Jansen J B M J, Morsche R H M Te, Drenth J P H
Universitair Medisch Centrum St Radboud, afd. Maag-, Darm- en Leverziekten, Postbus 9101, 6500 HB Nijmegen.
Ned Tijdschr Geneeskd. 2003 Jul 19;147(29):1408-12.
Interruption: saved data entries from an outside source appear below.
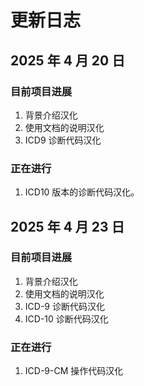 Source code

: # 更新日志
## 2025 年 4 月 20 日
### 目前项目进展
1. 背景介绍汉化
2. 使用文档的说明汉化
3. ICD9 诊断代码汉化
### 正在进行
1. ICD10 版本的诊断代码汉化。

## 2025 年 4 月 23 日 
### 目前项目进展
1. 背景介绍汉化
2. 使用文档的说明汉化
3. ICD-9 诊断代码汉化
4. ICD-10 诊断代码汉化
### 正在进行
1. ICD-9-CM 操作代码汉化
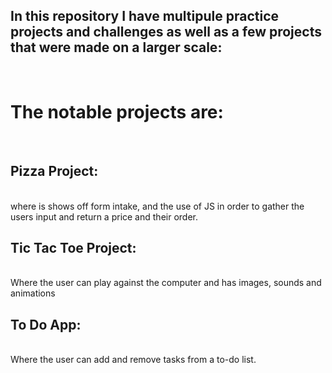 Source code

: <h2>In this repository I have multipule practice projects and challenges as well as a few projects that were made on a larger scale:</h2>
<br>
<h1>The notable projects are:</h1>
<br>
<h2>Pizza Project:</h2> 
<br>
where is shows off form intake, and the use of JS in order to gather the users input and return a price and their order.
<br>
<h2>Tic Tac Toe Project:</h2> 
<br>
Where the user can play against the computer and has images, sounds and animations
<br>
<h2>To Do App:</h2>
<br>
Where the user can add and remove tasks from a to-do list.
Polycystic liver disease (PCLD, MIM 174050) is a dominantly inherited condition characterised by the presence in the liver of multiple cysts of biliary epithelial origin. It must be distinguished from autosomal dominant polycystic kidney disease type 1 (ADPKD-1, MIM 173900) and type 2 (ADPKD-2). Both disorders may be complicated by polycystic liver disease, but renal involvement is absent in PCLD. PCLD is often asymptomatic, but if symptoms arise, they are usually due to the mass effect of cysts. The phenotype is more severe in females and correlates with the number of pregnancies or estrogen use. The gene for PCLD has been assigned to chromosome 19p13.2-13.1. Two separate large-scale positional cloning efforts have managed to identify PRKCSH as the gene underlying PCLD. Up to now, all mutations found in PRKCSH introduce stopcodons in the m-RNA, resulting in premature termination of translation to protein. This suggests a loss of function of the encoding protein. The protein, designated by us as hepatocystin, is predicted to be localised in the endoplasmic reticulum. Multiple biological roles have been suggested for hepatocystin, such as a substrate for phosphorylation by protein kinase C, binding to advanced glycation endproducts, and a function as the non-catalytic beta-subunit of glucosidase-II. The role of hepatocystin in PCLD, however, remains to be elucidated.
多囊肝病(PCLD,MIM 174050)是一种常染色体显性遗传病,其特征是肝脏中存在多个源于胆管上皮的囊肿。它必须与1型常染色体显性多囊肾病(ADPKD - 1,MIM 173900)和2型(ADPKD - 2)相区分。这两种疾病都可能并发多囊肝病,但PCLD不存在肾脏受累情况。PCLD通常无症状,但如果出现症状,通常是由于囊肿的占位效应。女性的表型更严重,且与怀孕次数或雌激素使用有关。PCLD的基因已被定位于19号染色体的p13.2 - 13.1区域。两项独立的大规模定位克隆研究已成功确定PRKCSH是PCLD的致病基因。到目前为止,在PRKCSH中发现的所有突变都会在mRNA中引入终止密码子,导致蛋白质翻译提前终止。这表明编码蛋白功能丧失。我们将该蛋白命名为肝囊肿素,预计其定位于内质网。肝囊肿素具有多种生物学作用,如作为蛋白激酶C磷酸化的底物、与晚期糖基化终产物结合以及作为葡糖苷酶II的非催化β亚基发挥作用。然而,肝囊肿素在PCLD中的作用仍有待阐明。